◆ What is needed
Once the line containing "2. As a movie" is found in the records below, return it and each following line exactly, up to and including the line containing "4. As a movie", and nothing else.

◆ Given records
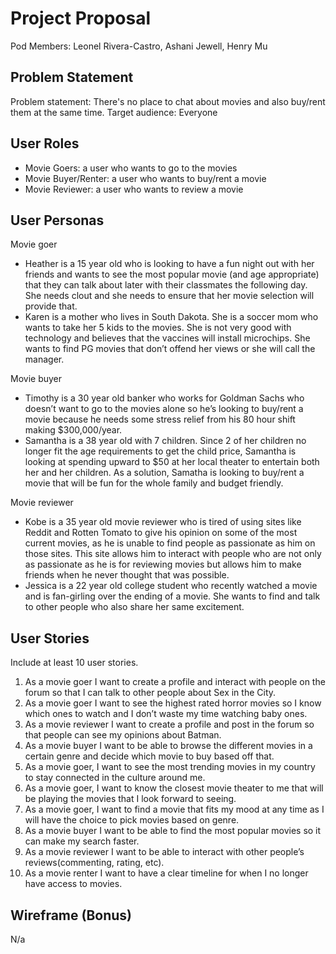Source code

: # Project Proposal

Pod Members: Leonel Rivera-Castro, Ashani Jewell, Henry Mu

## Problem Statement

Problem statement: There's no place to chat about movies and also buy/rent them at the same time. 
Target audience: Everyone

## User Roles

- Movie Goers: a user who wants to go to the movies 
- Movie Buyer/Renter: a user who wants to buy/rent a movie 
- Movie Reviewer: a user who wants to review a movie


## User Personas

Movie goer
- Heather is a 15 year old who is looking to have a fun night out with her friends and wants to see the most popular movie (and age appropriate) that they can talk about later with their classmates the following day. She needs clout and she needs to ensure that her movie selection will provide that. 
- Karen is a mother who lives in South Dakota. She is a soccer mom who wants to take her 5 kids to the movies. She is not very good with technology and believes that the vaccines will install microchips. She wants to find PG movies that don’t offend her views or she will call the manager.

Movie buyer
- Timothy is a 30 year old banker who works for Goldman Sachs who doesn’t want to go to the movies alone so he’s looking to buy/rent a movie because he needs some stress relief from his 80 hour shift making $300,000/year.
- Samantha is a 38 year old with 7 children. Since 2 of her children no longer fit the age requirements to get the child price, Samantha is looking at spending upward to $50 at her local theater to entertain both her and her children. As a solution, Samatha is looking to buy/rent a movie that will be fun for the whole family and budget friendly.

Movie reviewer
- Kobe is a 35 year old movie reviewer who is tired of using sites like Reddit and Rotten Tomato to give his opinion on some of the most current movies, as he is unable to find people as passionate as him on those sites. This site allows him to interact with people who are not only as passionate as he is for reviewing movies but allows him to make friends when he never thought that was possible.
- Jessica is a 22 year old college student who recently watched a movie and is fan-girling over the ending of a movie. She wants to find and talk to other people who also share her same excitement. 


## User Stories

Include at least 10 user stories.

1. As a movie goer I want to create a profile and interact with people on the forum so that I can talk to other people about Sex in the City. 
2. As a movie goer I want to see the highest rated horror movies so I know which ones to watch and I don’t waste my time watching baby ones. 
3. As a movie reviewer I want to create a profile and post in the forum so that people can see my opinions about Batman.
4. As a movie buyer I want to be able to browse the different movies in a certain genre and decide which movie to buy based off that. 
5. As a movie goer, I want to see the most trending movies in my country to stay connected in the culture around me.
6. As a movie goer, I want to know the closest movie theater to me that will be playing the movies that I look forward to seeing.
7. As a movie goer, I want to find a movie that fits my mood at any time as I will have the choice to pick movies based on genre.
8. As a movie buyer I want to be able to find the most popular movies so it can make my search faster.
9. As a movie reviewer I want to be able to interact with other people’s reviews(commenting, rating, etc).
10. As a movie renter I want to have a clear timeline for when I no longer have access to movies.

## Wireframe (Bonus)

N/a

◆ Task result
2. As a movie goer I want to see the highest rated horror movies so I know which ones to watch and I don’t waste my time watching baby ones. 
3. As a movie reviewer I want to create a profile and post in the forum so that people can see my opinions about Batman.
4. As a movie buyer I want to be able to browse the different movies in a certain genre and decide which movie to buy based off that. 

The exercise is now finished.